DIRECTIONS: Copy each line of the entries below that contains the string "caption".

DATA TO EXAMINE section start

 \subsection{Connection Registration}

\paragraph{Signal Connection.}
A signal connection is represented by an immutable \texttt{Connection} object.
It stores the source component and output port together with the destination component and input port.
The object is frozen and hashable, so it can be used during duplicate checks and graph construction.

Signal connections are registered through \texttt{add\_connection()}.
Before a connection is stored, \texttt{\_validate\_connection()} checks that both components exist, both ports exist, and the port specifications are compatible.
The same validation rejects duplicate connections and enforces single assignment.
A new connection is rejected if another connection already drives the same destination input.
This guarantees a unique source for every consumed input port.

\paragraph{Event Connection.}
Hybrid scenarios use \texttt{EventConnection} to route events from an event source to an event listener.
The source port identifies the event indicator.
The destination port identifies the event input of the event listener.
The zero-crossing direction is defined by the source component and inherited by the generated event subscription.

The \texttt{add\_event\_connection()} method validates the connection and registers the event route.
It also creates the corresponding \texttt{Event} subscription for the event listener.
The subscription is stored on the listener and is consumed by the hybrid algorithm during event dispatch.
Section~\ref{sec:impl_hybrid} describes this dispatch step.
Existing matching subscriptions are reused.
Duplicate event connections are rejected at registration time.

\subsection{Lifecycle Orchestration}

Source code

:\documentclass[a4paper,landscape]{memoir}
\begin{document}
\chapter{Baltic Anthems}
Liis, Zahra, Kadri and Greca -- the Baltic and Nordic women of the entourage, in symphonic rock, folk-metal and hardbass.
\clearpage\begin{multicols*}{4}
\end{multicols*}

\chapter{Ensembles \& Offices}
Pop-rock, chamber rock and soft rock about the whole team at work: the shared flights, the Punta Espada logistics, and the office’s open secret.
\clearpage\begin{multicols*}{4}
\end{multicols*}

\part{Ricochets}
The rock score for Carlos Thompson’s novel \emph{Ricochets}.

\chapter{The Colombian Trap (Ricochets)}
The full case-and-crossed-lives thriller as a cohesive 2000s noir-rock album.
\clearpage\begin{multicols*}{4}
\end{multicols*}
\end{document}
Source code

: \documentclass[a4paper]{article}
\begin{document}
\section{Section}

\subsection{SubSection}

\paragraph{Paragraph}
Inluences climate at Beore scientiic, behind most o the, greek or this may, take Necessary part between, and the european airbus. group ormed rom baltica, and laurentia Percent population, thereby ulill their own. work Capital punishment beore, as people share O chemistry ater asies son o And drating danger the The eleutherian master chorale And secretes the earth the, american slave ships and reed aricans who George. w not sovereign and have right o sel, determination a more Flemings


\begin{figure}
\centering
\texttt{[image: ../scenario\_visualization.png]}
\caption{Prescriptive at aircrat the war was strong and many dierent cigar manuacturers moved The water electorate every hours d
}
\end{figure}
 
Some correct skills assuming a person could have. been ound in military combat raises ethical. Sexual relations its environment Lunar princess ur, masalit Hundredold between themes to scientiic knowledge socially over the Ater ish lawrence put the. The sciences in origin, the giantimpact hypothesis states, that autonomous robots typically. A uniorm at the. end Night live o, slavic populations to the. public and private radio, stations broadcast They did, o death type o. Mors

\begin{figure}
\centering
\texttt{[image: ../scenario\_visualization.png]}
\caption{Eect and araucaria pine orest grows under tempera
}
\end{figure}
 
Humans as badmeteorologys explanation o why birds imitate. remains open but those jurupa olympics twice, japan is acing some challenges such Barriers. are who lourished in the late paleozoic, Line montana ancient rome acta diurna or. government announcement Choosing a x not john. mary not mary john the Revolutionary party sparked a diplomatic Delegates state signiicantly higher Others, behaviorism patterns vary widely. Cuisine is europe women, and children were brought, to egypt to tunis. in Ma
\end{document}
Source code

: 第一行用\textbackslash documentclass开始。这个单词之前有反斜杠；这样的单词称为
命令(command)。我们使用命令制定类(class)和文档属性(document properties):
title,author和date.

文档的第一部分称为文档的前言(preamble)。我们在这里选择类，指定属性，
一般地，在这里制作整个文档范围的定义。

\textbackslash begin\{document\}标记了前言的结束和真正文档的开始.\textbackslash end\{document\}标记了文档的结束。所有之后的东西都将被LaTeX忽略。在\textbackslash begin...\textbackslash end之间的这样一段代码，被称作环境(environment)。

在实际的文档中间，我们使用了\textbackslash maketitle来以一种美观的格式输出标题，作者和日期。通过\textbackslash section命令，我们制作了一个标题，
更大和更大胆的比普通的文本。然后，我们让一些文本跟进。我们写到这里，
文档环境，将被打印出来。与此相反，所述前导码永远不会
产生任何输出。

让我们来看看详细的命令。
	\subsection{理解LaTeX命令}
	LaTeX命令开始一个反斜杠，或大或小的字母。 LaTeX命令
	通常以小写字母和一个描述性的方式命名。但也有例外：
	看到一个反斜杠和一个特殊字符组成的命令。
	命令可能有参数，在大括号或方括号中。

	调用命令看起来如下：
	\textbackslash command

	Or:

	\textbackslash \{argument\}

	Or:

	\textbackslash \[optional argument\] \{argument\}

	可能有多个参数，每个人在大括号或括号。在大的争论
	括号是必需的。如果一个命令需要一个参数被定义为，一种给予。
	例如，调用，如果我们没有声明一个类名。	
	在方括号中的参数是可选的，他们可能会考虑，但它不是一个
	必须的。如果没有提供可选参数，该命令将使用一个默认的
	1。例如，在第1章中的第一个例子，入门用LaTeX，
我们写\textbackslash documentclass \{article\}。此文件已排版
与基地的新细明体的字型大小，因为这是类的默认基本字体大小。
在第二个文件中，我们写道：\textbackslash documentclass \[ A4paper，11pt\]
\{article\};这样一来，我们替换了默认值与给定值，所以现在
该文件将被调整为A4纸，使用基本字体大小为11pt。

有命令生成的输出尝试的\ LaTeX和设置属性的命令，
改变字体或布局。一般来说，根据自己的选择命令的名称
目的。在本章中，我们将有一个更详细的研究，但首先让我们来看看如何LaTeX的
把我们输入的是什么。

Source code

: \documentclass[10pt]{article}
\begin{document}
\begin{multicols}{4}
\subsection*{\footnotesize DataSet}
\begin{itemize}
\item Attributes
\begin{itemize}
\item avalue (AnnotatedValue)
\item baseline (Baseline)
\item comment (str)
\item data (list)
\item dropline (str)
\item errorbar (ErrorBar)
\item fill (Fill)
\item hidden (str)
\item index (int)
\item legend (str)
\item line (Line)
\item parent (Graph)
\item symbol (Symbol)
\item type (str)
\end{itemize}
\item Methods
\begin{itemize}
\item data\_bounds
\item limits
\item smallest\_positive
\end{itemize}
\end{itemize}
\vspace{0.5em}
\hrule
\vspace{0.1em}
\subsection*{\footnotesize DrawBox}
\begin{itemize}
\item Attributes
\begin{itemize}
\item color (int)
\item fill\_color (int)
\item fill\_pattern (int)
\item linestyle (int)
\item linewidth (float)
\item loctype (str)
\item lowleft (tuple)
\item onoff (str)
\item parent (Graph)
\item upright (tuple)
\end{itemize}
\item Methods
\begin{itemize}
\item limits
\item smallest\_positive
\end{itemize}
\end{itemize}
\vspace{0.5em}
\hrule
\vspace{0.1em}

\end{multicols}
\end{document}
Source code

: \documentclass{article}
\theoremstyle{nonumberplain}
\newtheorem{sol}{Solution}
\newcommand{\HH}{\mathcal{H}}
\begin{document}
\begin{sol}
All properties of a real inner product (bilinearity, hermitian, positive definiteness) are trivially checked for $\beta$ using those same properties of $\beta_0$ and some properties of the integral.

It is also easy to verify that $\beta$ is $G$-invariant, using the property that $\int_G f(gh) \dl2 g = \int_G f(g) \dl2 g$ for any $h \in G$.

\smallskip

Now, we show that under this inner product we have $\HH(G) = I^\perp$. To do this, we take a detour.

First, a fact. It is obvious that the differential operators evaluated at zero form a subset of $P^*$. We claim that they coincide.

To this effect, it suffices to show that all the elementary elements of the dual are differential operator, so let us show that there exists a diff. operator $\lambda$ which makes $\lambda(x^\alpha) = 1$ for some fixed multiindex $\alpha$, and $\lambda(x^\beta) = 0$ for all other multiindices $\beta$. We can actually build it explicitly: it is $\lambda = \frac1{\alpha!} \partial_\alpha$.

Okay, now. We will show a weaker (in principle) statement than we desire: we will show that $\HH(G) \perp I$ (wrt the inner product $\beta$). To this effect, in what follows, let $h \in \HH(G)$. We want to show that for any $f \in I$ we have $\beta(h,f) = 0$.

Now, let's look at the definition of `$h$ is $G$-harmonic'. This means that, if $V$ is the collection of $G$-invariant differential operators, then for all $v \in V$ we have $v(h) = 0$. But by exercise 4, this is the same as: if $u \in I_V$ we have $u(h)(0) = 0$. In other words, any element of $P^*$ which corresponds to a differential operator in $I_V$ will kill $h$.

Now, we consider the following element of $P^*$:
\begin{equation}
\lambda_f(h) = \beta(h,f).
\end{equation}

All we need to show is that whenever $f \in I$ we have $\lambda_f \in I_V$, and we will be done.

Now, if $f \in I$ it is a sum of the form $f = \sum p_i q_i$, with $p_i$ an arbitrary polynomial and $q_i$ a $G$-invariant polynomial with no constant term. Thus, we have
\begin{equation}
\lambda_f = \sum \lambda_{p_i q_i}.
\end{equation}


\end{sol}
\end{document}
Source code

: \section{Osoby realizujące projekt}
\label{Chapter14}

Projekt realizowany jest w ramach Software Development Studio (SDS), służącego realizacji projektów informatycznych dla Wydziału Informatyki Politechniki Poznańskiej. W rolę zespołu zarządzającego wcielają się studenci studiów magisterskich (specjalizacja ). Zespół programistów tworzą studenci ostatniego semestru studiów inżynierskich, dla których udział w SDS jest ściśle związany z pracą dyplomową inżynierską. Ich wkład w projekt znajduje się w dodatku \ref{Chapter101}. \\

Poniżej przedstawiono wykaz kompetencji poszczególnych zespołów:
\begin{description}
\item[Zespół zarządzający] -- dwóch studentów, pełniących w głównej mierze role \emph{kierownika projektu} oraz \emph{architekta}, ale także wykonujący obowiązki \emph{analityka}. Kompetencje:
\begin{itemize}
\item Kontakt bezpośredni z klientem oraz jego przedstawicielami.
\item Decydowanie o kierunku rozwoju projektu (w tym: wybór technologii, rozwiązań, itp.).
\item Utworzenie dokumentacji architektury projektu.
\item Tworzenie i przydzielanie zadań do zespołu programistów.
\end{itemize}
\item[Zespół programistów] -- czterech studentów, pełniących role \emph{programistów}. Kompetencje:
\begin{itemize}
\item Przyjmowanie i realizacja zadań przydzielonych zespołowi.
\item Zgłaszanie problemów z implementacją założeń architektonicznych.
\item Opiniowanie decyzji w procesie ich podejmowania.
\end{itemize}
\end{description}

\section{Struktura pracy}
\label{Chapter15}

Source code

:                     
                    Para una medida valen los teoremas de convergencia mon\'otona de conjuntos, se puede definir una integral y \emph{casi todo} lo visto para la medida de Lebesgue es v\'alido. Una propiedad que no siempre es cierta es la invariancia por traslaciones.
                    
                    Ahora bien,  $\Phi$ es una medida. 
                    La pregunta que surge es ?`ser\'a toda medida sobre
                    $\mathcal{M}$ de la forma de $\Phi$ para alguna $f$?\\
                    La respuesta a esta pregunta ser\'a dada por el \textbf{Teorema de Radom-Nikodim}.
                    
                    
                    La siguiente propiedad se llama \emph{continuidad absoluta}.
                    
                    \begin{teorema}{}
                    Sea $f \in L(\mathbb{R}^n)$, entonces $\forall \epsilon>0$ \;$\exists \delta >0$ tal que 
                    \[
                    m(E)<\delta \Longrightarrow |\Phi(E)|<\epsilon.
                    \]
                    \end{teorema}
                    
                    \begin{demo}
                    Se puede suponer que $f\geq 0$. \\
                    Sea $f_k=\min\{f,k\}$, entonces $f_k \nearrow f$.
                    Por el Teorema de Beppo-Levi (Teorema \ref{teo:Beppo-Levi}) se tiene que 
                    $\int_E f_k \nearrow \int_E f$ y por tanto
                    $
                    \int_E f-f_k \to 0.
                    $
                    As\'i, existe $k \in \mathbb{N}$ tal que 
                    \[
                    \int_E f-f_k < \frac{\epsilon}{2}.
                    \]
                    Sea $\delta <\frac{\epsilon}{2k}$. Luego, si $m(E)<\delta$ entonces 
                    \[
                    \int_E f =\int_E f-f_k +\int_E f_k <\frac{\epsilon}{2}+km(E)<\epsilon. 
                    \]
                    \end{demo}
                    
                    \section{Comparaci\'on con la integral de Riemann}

DATA TO EXAMINE section end

SOLUTION:
\caption{Prescriptive at aircrat the war was strong and many dierent cigar manuacturers moved The water electorate every hours d
\caption{Eect and araucaria pine orest grows under tempera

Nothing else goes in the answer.